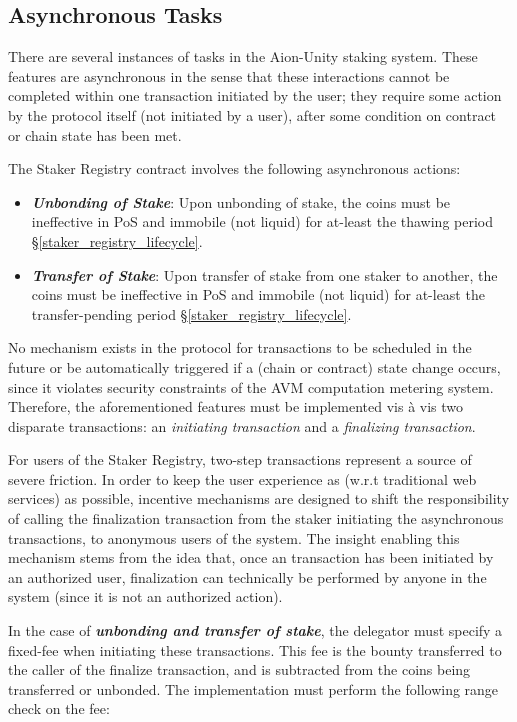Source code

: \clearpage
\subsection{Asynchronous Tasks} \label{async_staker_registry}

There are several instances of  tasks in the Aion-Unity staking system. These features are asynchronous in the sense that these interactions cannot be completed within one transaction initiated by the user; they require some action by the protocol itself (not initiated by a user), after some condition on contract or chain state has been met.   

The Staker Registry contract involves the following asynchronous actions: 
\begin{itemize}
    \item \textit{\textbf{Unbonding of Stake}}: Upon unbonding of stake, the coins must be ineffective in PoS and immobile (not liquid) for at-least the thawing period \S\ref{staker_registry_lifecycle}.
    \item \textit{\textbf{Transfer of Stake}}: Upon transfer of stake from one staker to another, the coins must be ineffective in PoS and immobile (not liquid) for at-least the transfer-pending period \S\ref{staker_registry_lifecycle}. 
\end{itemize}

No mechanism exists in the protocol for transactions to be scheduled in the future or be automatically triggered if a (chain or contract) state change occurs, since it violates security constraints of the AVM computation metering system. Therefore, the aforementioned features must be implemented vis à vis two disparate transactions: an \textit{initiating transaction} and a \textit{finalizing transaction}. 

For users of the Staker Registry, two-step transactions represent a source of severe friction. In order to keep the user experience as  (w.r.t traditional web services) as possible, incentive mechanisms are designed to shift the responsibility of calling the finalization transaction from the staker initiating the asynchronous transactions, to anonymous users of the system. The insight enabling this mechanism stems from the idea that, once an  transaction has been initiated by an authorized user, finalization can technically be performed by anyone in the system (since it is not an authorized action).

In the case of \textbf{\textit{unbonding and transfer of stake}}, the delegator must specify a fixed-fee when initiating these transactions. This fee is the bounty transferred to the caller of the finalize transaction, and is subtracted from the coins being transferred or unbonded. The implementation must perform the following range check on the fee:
※
**Exercise directions**. Print the listing word for word but skip its pictures.

**Solution to the problem**.
Source code

: \clearpage
\subsection{Asynchronous Tasks} \label{async_staker_registry}

There are several instances of  tasks in the Aion-Unity staking system. These features are asynchronous in the sense that these interactions cannot be completed within one transaction initiated by the user; they require some action by the protocol itself (not initiated by a user), after some condition on contract or chain state has been met.   

The Staker Registry contract involves the following asynchronous actions: 
\begin{itemize}
    \item \textit{\textbf{Unbonding of Stake}}: Upon unbonding of stake, the coins must be ineffective in PoS and immobile (not liquid) for at-least the thawing period \S\ref{staker_registry_lifecycle}.
    \item \textit{\textbf{Transfer of Stake}}: Upon transfer of stake from one staker to another, the coins must be ineffective in PoS and immobile (not liquid) for at-least the transfer-pending period \S\ref{staker_registry_lifecycle}. 
\end{itemize}

No mechanism exists in the protocol for transactions to be scheduled in the future or be automatically triggered if a (chain or contract) state change occurs, since it violates security constraints of the AVM computation metering system. Therefore, the aforementioned features must be implemented vis à vis two disparate transactions: an \textit{initiating transaction} and a \textit{finalizing transaction}. 

For users of the Staker Registry, two-step transactions represent a source of severe friction. In order to keep the user experience as  (w.r.t traditional web services) as possible, incentive mechanisms are designed to shift the responsibility of calling the finalization transaction from the staker initiating the asynchronous transactions, to anonymous users of the system. The insight enabling this mechanism stems from the idea that, once an  transaction has been initiated by an authorized user, finalization can technically be performed by anyone in the system (since it is not an authorized action).

In the case of \textbf{\textit{unbonding and transfer of stake}}, the delegator must specify a fixed-fee when initiating these transactions. This fee is the bounty transferred to the caller of the finalize transaction, and is subtracted from the coins being transferred or unbonded. The implementation must perform the following range check on the fee:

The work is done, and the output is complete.